Do You Manage Yourself, Or Try to Manage Others?

outline of head with wordlcloud containing: Direct, Evaluate, Measure, Admire, Detract, Promote, Blame, Excuse, Supervise, Control, Analyze“The only person I can change is myself.”

Here I sit, having wasted hours of my time reading about the election campaign.  I haven’t done a very good job of managing myself today, so maybe I can at least get a blogpost out of my self-indulgence.

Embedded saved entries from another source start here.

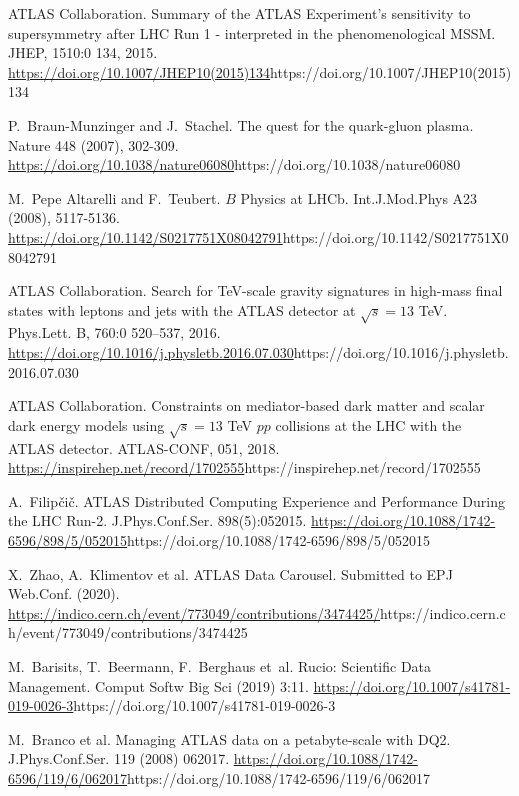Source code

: \documentclass[11pt]{article}
\begin{document}
\begin{thebibliography}{99}
\begin{small}
ATLAS Collaboration.
\newblock Summary of the ATLAS Experiment's sensitivity to supersymmetry after LHC Run 1 - interpreted in the phenomenological MSSM.
\newblock JHEP, 1510:0 134, 2015.
\newblock \url{https://doi.org/10.1007/JHEP10(2015)134}{https://doi.org/10.1007/JHEP10(2015)134}

P.~Braun-Munzinger and J.~Stachel.
\newblock The quest for the quark-gluon plasma.
\newblock Nature 448 (2007), 302-309.
\newblock \url{https://doi.org/10.1038/nature06080}{https://doi.org/10.1038/nature06080}

M.~Pepe Altarelli and F.~Teubert.
\newblock $B$ Physics at LHCb.
\newblock Int.J.Mod.Phys A23 (2008), 5117-5136.
\newblock \url{https://doi.org/10.1142/S0217751X08042791}{https://doi.org/10.1142/S0217751X08042791}

ATLAS Collaboration.
\newblock Search for TeV-scale gravity signatures in high-mass final states with leptons and jets with the ATLAS detector at $\sqrt{s}=13$ TeV.
\newblock Phys.Lett. B, 760:0 520--537, 2016.
\newblock \url{https://doi.org/10.1016/j.physletb.2016.07.030}{https://doi.org/10.1016/j.physletb.2016.07.030}

ATLAS Collaboration.
\newblock Constraints on mediator-based dark matter and scalar dark energy models using $\sqrt{s} = 13$ TeV $pp$ collisions at the LHC with the ATLAS detector.
\newblock ATLAS-CONF, 051, 2018.
\newblock \url{https://inspirehep.net/record/1702555}{https://inspirehep.net/record/1702555}

A.~Filipčič.
\newblock ATLAS Distributed Computing Experience and Performance During the LHC Run-2.
\newblock J.Phys.Conf.Ser. 898(5):052015.
\newblock \url{https://doi.org/10.1088/1742-6596/898/5/052015}{https://doi.org/10.1088/1742-6596/898/5/052015}

X.~Zhao, A.~Klimentov et al.
\newblock ATLAS Data Carousel.
\newblock Submitted to EPJ Web.Conf. (2020).
\newblock \url{https://indico.cern.ch/event/773049/contributions/3474425/}{https://indico.cern.ch/event/773049/contributions/3474425}

M.~Barisits, T.~Beermann, F.~Berghaus et~al.
\newblock Rucio: Scientific Data Management.
\newblock Comput Softw Big Sci (2019) 3:11.
\newblock \url{https://doi.org/10.1007/s41781-019-0026-3}{https://doi.org/10.1007/s41781-019-0026-3}

M.~Branco et al.
\newblock Managing ATLAS data on a petabyte-scale with DQ2.
\newblock J.Phys.Conf.Ser. 119 (2008) 062017.
\newblock \url{https://doi.org/10.1088/1742-6596/119/6/062017}{https://doi.org/10.1088/1742-6596/119/6/062017}


\end{small}
\end{thebibliography}
\end{document}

Without at all getting into the weeds of the actual politics (that’s for my Personal and Political page), I’ll say that it’s absolutely fascinating to watch the campaigns play out with all their many moving parts.  You may recall that the books I recommended from a couple of weeks ago were by Mary Matalin and George Carville, with the earlier one, Love and War, being about the 1992 election, during which Matalin and Carville met and fell in love.  Just one little problem:  they were working on opposite sides, Matalin for the re-election of George H. W. Bush, Carville for Bill Clinton.  On election night James calls Mary (I’ll call them that since this is a personal part of the story) and she says to him, “I cannot believe you could live on this earth and know that you were responsible for electing a slime, a scum, a philandering, pot-smoking, draft-dodging pig of a man . . . You make me sick.  I hate your guts.”  After she cusses him out (she doesn’t quote that part), she hangs up.  As she says, “I don’t remember him saying anything.”  (And they got married–and still are to this day!  Miracles do happen.)

But the takeaway about elections that fits with my topic is this:  Strategy doesn’t work if there’s no discipline to back it up.  And you can’t manage other people if you don’t have that ability for yourself.  We don’t have day-to-day behind-the scenes information about the Trump and Clinton campaigns going on right now, but the Matalin/Carville book gives its readers exactly that about the ones for Clinton and Bush.  Two big problems: 1) keeping everyone (especially the candidate, especially Bill Clinton) on message and 2) stopping leaks.  Time after time something gets out and then gets spun, both in the press and by the other side.  People make huge mistakes because they don’t stop and think, because they’re exhausted, because someone flatters them or insults them.  And then it’s out there and can never be taken back.  A sloppy team with great ideas has a hard time winning.  Carville gets a lot of credit for Clinton’s win in 1992, mainly for coming up with the line, “It’s the economy, stupid.”  It was simple, short and memorable, and he got Clinton to hammer away at it, to focus, and he succeeded because he was so focused himself.

So it’s always good to remember that change starts with me, and that I can’t expect anyone else to do what I won’t do myself.  I’m reminded of a line from an old Gospel song:  “Lord, send a revival, and let it begin in me.”